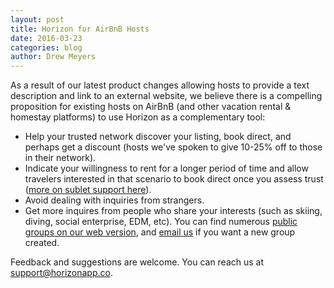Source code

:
 ```yaml
---
layout: post
title: Horizon for AirBnB Hosts
date: 2016-03-23
categories: blog
author: Drew Meyers
---
```

As a result of our latest product changes allowing hosts to provide a text description and link to an external website, we believe there is a compelling proposition for existing hosts on AirBnB (and other vacation rental & homestay platforms) to use Horizon as a complementary tool:

<ul>
	<li>Help your trusted network discover your listing, book direct, and perhaps get a discount (hosts we've spoken to give 10-25% off to those in their network).</li>
	<li>Indicate your willingness to rent for a longer period of time and allow travelers interested in that scenario to book direct once you assess trust (<a href="http://www.horizonapp.co/blog/sublet-support/">more on sublet support here</a>).</li>
	<li>Avoid dealing with inquiries from strangers.</li>
	<li>Get more inquires from people who share your interests (such as skiing, diving, social enterprise, EDM, etc). You can find numerous <a href="http://api.horizonapp.co/groups/">public groups on our web version</a>, and <a href="mailto:info@horizonapp.co">email us</a> if you want a new group created.</li>
</ul>

Feedback and suggestions are welcome. You can reach us at [support@horizonapp.co](mailto:support@horizonapp.co).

* * * * * * * * *

• Action item:
Reproduce all of the material above word for word. Omit the pictures.

• Task output:
Source code

:
 ```yaml
---
layout: post
title: Horizon for AirBnB Hosts
date: 2016-03-23
categories: blog
author: Drew Meyers
---
```

As a result of our latest product changes allowing hosts to provide a text description and link to an external website, we believe there is a compelling proposition for existing hosts on AirBnB (and other vacation rental & homestay platforms) to use Horizon as a complementary tool:

<ul>
	<li>Help your trusted network discover your listing, book direct, and perhaps get a discount (hosts we've spoken to give 10-25% off to those in their network).</li>
	<li>Indicate your willingness to rent for a longer period of time and allow travelers interested in that scenario to book direct once you assess trust (<a href="http://www.horizonapp.co/blog/sublet-support/">more on sublet support here</a>).</li>
	<li>Avoid dealing with inquiries from strangers.</li>
	<li>Get more inquires from people who share your interests (such as skiing, diving, social enterprise, EDM, etc). You can find numerous <a href="http://api.horizonapp.co/groups/">public groups on our web version</a>, and <a href="mailto:info@horizonapp.co">email us</a> if you want a new group created.</li>
</ul>

Feedback and suggestions are welcome. You can reach us at [support@horizonapp.co](mailto:support@horizonapp.co).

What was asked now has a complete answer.